In 1950, well over $22 of every $1,000 in personal income generated in the United States was earned by Wisconsin residents. That figure has steadily fallen to only $17.55 in 2013 – a decline of well over 20%. Most of this reflects relatively slow population growth. But income growth for residents over the 1950-2013 period was below the national average. In 1950, per capita income was 1.63% below the national average; in 2013, the income deficit was more than double that.
Wisconsin’s per capita personal income received from all sources in 2013 was $43,244, according to the Bureau of Economic Analysis – $1,521 less than the national average of $44,765.
The regression analysis suggests that had Wisconsin adopted a RTW law in 1983, per capita income would have been $1,683 higher in 2013 than it actually was – and would have brought the state slightly over the national per capita personal income average.
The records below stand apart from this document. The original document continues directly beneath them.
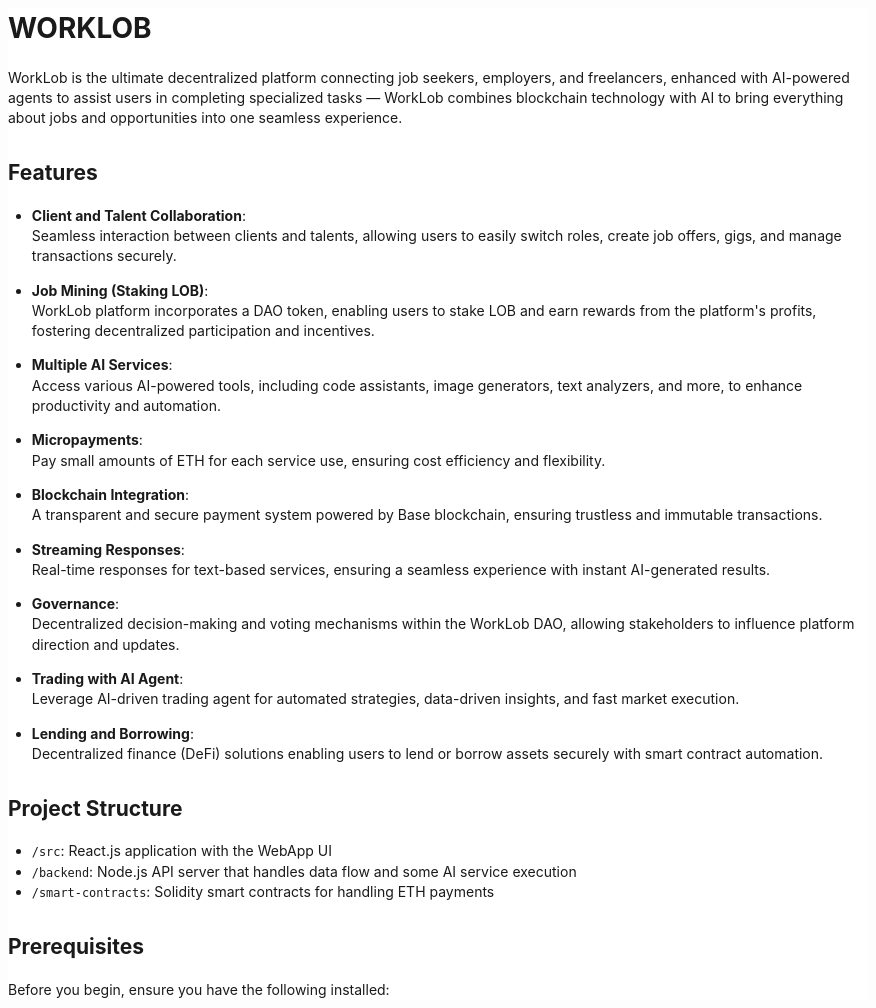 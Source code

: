 # WORKLOB

WorkLob is the ultimate decentralized platform connecting job seekers, employers, and freelancers, enhanced with AI-powered agents to assist users in completing specialized tasks — WorkLob combines blockchain technology with AI to bring everything about jobs and opportunities into one seamless experience.

## Features

- **Client and Talent Collaboration**:  
  Seamless interaction between clients and talents, allowing users to easily switch roles, create job offers, gigs, and manage transactions securely.

- **Job Mining (Staking LOB)**:  
  WorkLob platform incorporates a DAO token, enabling users to stake LOB and earn rewards from the platform's profits, fostering decentralized participation and incentives.

- **Multiple AI Services**:  
  Access various AI-powered tools, including code assistants, image generators, text analyzers, and more, to enhance productivity and automation.

- **Micropayments**:  
  Pay small amounts of ETH for each service use, ensuring cost efficiency and flexibility.

- **Blockchain Integration**:  
  A transparent and secure payment system powered by Base blockchain, ensuring trustless and immutable transactions.

- **Streaming Responses**:  
  Real-time responses for text-based services, ensuring a seamless experience with instant AI-generated results.

- **Governance**:  
  Decentralized decision-making and voting mechanisms within the WorkLob DAO, allowing stakeholders to influence platform direction and updates.

- **Trading with AI Agent**:  
  Leverage AI-driven trading agent for automated strategies, data-driven insights, and fast market execution.

- **Lending and Borrowing**:  
  Decentralized finance (DeFi) solutions enabling users to lend or borrow assets securely with smart contract automation.

## Project Structure

- `/src`: React.js application with the WebApp UI
- `/backend`: Node.js API server that handles data flow and some AI service execution
- `/smart-contracts`: Solidity smart contracts for handling ETH payments

## Prerequisites

Before you begin, ensure you have the following installed:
There are some caveats that apply to all such analysis. Although the results are strong, the authors – as all good economists would – urge some caution in using the precise estimation. Comparing states with right-to-work to those without is a complex undertaking. Some possible determinants of economic growth are very difficult or impossible to measure, such as the extent of statewide environmental regulations, and there may be a significant “omitted variable bias” in this simple regression model. At the same time, it is unlikely the inclusion of other variables would materially alter the estimations with respect to RTW.
In addition, it is important to note that this is an analysis of the past – the 1980s through 2013. Labor unions today have a smaller presence than they used to, so the effects of a RTW law might reasonably be expected to have a somewhat smaller impact in the future – especially in Wisconsin where Act 10 is already having an economic impact.
That said, it is a fact that Wisconsin has fallen behind. As this study indicates, Wisconsin’s role in the national economy has shrunk with the passage of time. The analysis suggests that passage of a RTW law likely would slow and possibly reverse this trend. Right-to-work laws in sum are economically beneficial and would help Wisconsin catch up to other states with which it competes economically.
As importantly, we at WPRI see this as a fundamental issue of individual freedom – and it is clear that Wisconsinites of all political persuasions agree. A majority of self-identified Republicans, independents and Democrats say they would vote in favor of right-to-work legislation.